(Pictures paired with source code)
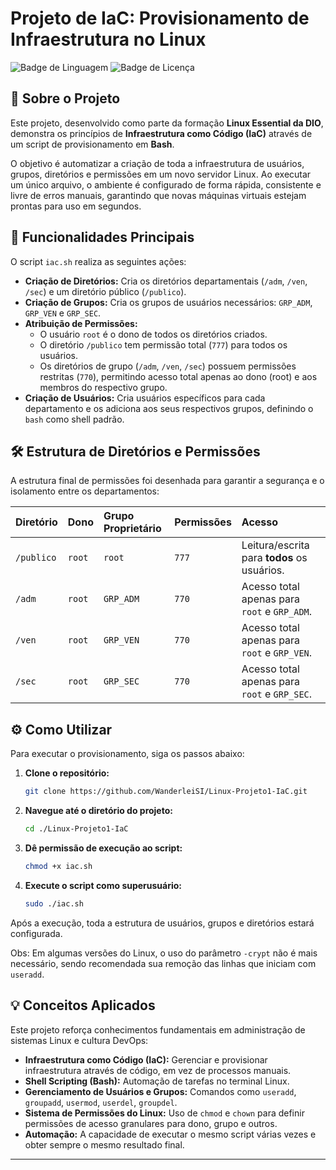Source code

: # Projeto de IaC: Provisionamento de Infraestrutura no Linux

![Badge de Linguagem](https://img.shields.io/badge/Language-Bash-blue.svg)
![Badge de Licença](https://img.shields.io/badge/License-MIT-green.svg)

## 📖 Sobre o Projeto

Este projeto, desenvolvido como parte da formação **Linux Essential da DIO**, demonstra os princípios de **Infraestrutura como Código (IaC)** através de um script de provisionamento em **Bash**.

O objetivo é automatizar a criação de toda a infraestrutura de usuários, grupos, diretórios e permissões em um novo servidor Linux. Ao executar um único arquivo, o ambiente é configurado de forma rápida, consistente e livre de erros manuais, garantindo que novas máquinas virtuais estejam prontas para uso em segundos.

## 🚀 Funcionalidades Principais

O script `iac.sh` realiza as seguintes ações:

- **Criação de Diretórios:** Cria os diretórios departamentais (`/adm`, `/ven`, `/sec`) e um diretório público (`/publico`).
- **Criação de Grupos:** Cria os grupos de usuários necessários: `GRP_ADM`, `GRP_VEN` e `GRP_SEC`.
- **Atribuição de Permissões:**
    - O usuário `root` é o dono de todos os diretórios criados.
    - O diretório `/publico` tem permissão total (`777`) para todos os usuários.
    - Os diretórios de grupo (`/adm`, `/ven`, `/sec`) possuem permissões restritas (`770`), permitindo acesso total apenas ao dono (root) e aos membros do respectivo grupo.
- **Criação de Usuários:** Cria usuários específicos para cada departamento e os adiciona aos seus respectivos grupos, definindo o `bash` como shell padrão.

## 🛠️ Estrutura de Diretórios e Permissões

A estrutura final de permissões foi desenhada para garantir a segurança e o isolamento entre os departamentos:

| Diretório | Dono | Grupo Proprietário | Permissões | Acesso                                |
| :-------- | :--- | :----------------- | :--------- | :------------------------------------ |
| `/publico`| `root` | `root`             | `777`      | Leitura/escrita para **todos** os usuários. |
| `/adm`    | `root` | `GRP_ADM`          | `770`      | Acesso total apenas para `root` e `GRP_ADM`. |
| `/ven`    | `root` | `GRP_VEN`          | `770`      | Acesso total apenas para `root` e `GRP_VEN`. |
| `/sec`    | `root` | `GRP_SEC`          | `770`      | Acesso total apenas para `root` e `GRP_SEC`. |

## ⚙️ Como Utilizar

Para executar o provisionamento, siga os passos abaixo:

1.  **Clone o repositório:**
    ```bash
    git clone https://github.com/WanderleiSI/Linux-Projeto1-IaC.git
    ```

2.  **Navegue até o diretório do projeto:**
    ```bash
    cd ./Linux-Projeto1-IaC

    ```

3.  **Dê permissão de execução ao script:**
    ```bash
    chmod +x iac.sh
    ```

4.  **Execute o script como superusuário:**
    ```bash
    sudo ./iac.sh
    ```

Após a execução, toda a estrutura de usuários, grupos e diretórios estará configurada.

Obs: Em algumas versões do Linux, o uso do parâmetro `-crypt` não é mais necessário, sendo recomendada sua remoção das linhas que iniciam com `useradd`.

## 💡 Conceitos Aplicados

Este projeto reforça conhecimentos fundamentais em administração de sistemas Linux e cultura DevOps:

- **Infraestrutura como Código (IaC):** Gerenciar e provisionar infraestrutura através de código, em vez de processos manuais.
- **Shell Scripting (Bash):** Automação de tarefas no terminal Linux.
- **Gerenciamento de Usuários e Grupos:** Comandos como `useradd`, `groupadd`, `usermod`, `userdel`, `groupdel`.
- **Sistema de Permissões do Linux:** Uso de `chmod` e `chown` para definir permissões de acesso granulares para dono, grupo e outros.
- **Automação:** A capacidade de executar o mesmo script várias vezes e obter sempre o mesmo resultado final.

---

* [What is required] The result should be the full set of entries above, restated exactly and without images.

* [Response]
Source code

: # Projeto de IaC: Provisionamento de Infraestrutura no Linux

![Badge de Linguagem](https://img.shields.io/badge/Language-Bash-blue.svg)
![Badge de Licença](https://img.shields.io/badge/License-MIT-green.svg)

## 📖 Sobre o Projeto

Este projeto, desenvolvido como parte da formação **Linux Essential da DIO**, demonstra os princípios de **Infraestrutura como Código (IaC)** através de um script de provisionamento em **Bash**.

O objetivo é automatizar a criação de toda a infraestrutura de usuários, grupos, diretórios e permissões em um novo servidor Linux. Ao executar um único arquivo, o ambiente é configurado de forma rápida, consistente e livre de erros manuais, garantindo que novas máquinas virtuais estejam prontas para uso em segundos.

## 🚀 Funcionalidades Principais

O script `iac.sh` realiza as seguintes ações:

- **Criação de Diretórios:** Cria os diretórios departamentais (`/adm`, `/ven`, `/sec`) e um diretório público (`/publico`).
- **Criação de Grupos:** Cria os grupos de usuários necessários: `GRP_ADM`, `GRP_VEN` e `GRP_SEC`.
- **Atribuição de Permissões:**
    - O usuário `root` é o dono de todos os diretórios criados.
    - O diretório `/publico` tem permissão total (`777`) para todos os usuários.
    - Os diretórios de grupo (`/adm`, `/ven`, `/sec`) possuem permissões restritas (`770`), permitindo acesso total apenas ao dono (root) e aos membros do respectivo grupo.
- **Criação de Usuários:** Cria usuários específicos para cada departamento e os adiciona aos seus respectivos grupos, definindo o `bash` como shell padrão.

## 🛠️ Estrutura de Diretórios e Permissões

A estrutura final de permissões foi desenhada para garantir a segurança e o isolamento entre os departamentos:

| Diretório | Dono | Grupo Proprietário | Permissões | Acesso                                |
| :-------- | :--- | :----------------- | :--------- | :------------------------------------ |
| `/publico`| `root` | `root`             | `777`      | Leitura/escrita para **todos** os usuários. |
| `/adm`    | `root` | `GRP_ADM`          | `770`      | Acesso total apenas para `root` e `GRP_ADM`. |
| `/ven`    | `root` | `GRP_VEN`          | `770`      | Acesso total apenas para `root` e `GRP_VEN`. |
| `/sec`    | `root` | `GRP_SEC`          | `770`      | Acesso total apenas para `root` e `GRP_SEC`. |

## ⚙️ Como Utilizar

Para executar o provisionamento, siga os passos abaixo:

1.  **Clone o repositório:**
    ```bash
    git clone https://github.com/WanderleiSI/Linux-Projeto1-IaC.git
    ```

2.  **Navegue até o diretório do projeto:**
    ```bash
    cd ./Linux-Projeto1-IaC

    ```

3.  **Dê permissão de execução ao script:**
    ```bash
    chmod +x iac.sh
    ```

4.  **Execute o script como superusuário:**
    ```bash
    sudo ./iac.sh
    ```

Após a execução, toda a estrutura de usuários, grupos e diretórios estará configurada.

Obs: Em algumas versões do Linux, o uso do parâmetro `-crypt` não é mais necessário, sendo recomendada sua remoção das linhas que iniciam com `useradd`.

## 💡 Conceitos Aplicados

Este projeto reforça conhecimentos fundamentais em administração de sistemas Linux e cultura DevOps:

- **Infraestrutura como Código (IaC):** Gerenciar e provisionar infraestrutura através de código, em vez de processos manuais.
- **Shell Scripting (Bash):** Automação de tarefas no terminal Linux.
- **Gerenciamento de Usuários e Grupos:** Comandos como `useradd`, `groupadd`, `usermod`, `userdel`, `groupdel`.
- **Sistema de Permissões do Linux:** Uso de `chmod` e `chown` para definir permissões de acesso granulares para dono, grupo e outros.
- **Automação:** A capacidade de executar o mesmo script várias vezes e obter sempre o mesmo resultado final.

---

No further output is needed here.